Sweat lodge ceremonies are first and foremost spiritual ceremonies. They are not generally exercises in physical endurance. Unless, I guess, you've paid nine thousand dollars to become a New Age version of a 'spiritual warrior'. From other reports, it appears to me that James Ray was attempting to put people in a state of physical deprivation in which a neural chemical process would be triggered which fosters visions. Previous to the sweat participants also engaged in a 36 hour vision quest in which they were encourage not to take food or water. The state of deprivation necessary to trigger visions is also puts the person very close to physical death.
Native medicine people are well aware of this phenomenon and it's potentially lethal consequences. Their ceremonial leaders are generally also gifted psychics who can follow the progress of their participants and intervene when necessary. Somehow I doubt James Ray went through the decades of training it takes to bring a medicine person to this level of psychic ability.
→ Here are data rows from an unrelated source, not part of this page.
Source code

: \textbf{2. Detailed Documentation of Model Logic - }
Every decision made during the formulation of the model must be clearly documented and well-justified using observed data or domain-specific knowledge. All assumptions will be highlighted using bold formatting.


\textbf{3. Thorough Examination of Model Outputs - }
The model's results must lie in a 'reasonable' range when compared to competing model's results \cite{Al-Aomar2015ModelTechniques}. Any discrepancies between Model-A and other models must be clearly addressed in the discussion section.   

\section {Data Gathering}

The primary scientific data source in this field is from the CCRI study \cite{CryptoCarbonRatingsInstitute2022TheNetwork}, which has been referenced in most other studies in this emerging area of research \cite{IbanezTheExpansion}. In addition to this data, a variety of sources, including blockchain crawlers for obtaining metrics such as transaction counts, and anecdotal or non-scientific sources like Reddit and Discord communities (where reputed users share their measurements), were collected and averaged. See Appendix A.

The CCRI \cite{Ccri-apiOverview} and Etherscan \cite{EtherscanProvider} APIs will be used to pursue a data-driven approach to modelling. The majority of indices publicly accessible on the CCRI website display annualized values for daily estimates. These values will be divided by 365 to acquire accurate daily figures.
If Ray was relying on the ability of his participants to make rational choices about their physical being after his program purposely induced this kind of mind altering state, he was a complete and total idiot.
One of the other things which has really bugged me about this incident is it's another example male 'spiritual' leaders extolling the virtues of 'spiritual warriors' and spiritual warfare. What is with this? Good God, aren't Americans engaged in enough real wars?
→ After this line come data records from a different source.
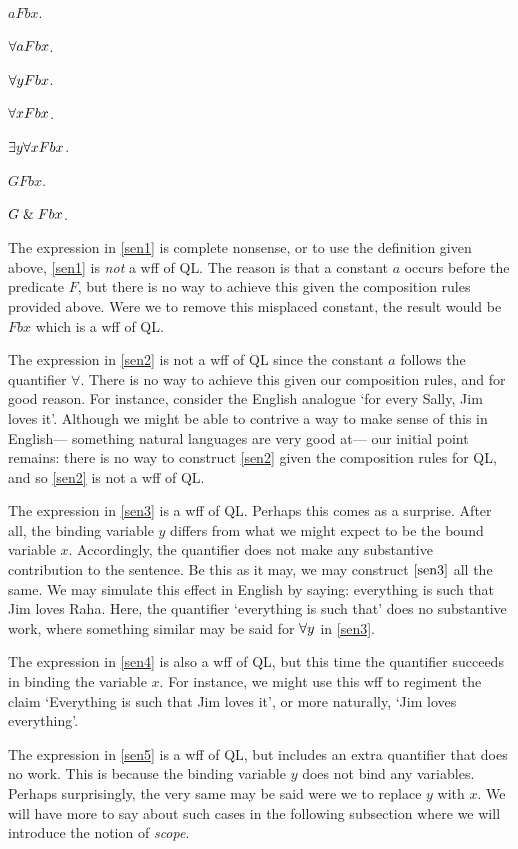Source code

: \begin{earg}
  \item[\ex{sen1}] $aFbx$.
  \item[\ex{sen2}] $\forall aFbx$.
  \item[\ex{sen3}] $\forall yFbx$.
  \item[\ex{sen4}] $\forall xFbx$.
  \item[\ex{sen5}] $\exists y \forall xFbx$.
  \item[\ex{sen6}] $GFbx$.
  \item[\ex{sen7}] $G \mathrel\& Fbx$.
\end{earg}

The expression in \ref{sen1} is complete nonsense, or to use the definition given above, \ref{sen1} is \textit{not} a wff of QL.
The reason is that a constant $a$ occurs before the predicate $F$, but there is no way to achieve this given the composition rules provided above.
Were we to remove this misplaced constant, the result would be $Fbx$ which is a wff of QL. 

The expression in \ref{sen2} is not a wff of QL since the constant $a$ follows the quantifier $\forall$.
There is no way to achieve this given our composition rules, and for good reason.
For instance, consider the English analogue `for every Sally, Jim loves it'.
Although we might be able to contrive a way to make sense of this in English--- something natural languages are very good at--- our initial point remains: there is no way to construct \ref{sen2} given the composition rules for QL, and so \ref{sen2} is not a wff of QL.

The expression in \ref{sen3} is a wff of QL.
Perhaps this comes as a surprise.
After all, the binding variable $y$ differs from what we might expect to be the bound variable $x$.
Accordingly, the quantifier does not make any substantive contribution to the sentence.
Be this as it may, we may construct $\ref{sen3}$ all the same.
We may simulate this effect in English by saying: everything is such that Jim loves Raha.
Here, the quantifier `everything is such that' does no substantive work, where something similar may be said for $\forall y$ in \ref{sen3}.

The expression in \ref{sen4} is also a wff of QL, but this time the quantifier succeeds in binding the variable $x$.
For instance, we might use this wff to regiment the claim `Everything is such that Jim loves it', or more naturally, `Jim loves everything'.

The expression in \ref{sen5} is a wff of QL, but includes an extra quantifier that does no work.
This is because the binding variable $y$ does not bind any variables. 
Perhaps surprisingly, the very same may be said were we to replace $y$ with $x$.
We will have more to say about such cases in the following subsection where we will introduce the notion of \textit{scope}.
The spiritual path isn't about overcoming or defeating anything external to one's self. If there is such a battle, it's not a battle at all, it's an internal process of moving through personal issues, of getting beyond them, not beating them into submission.
Spirituality can be about changing energy, but that isn't accomplished by demonstrating how physically tough you are or how much hate and anger you can generate. It's accomplished by the depth of love, compassion, and connectedness you can give and receive to and from others.
The kind of change real spiritual leaders talk about is accompanied by life giving acts, by healing, by symmetry and beauty, by a sense of personal peace. It is not accompanied by death and destruction, huge amounts of material wealth, or hiding behind lawyers after you've really screwed up.
James Ray is hardly a spiritual guru. He is just another in a long line of opportunistic predators. Like any other spiritual or religious movement, the New Age movement is full of them. Seeker beware.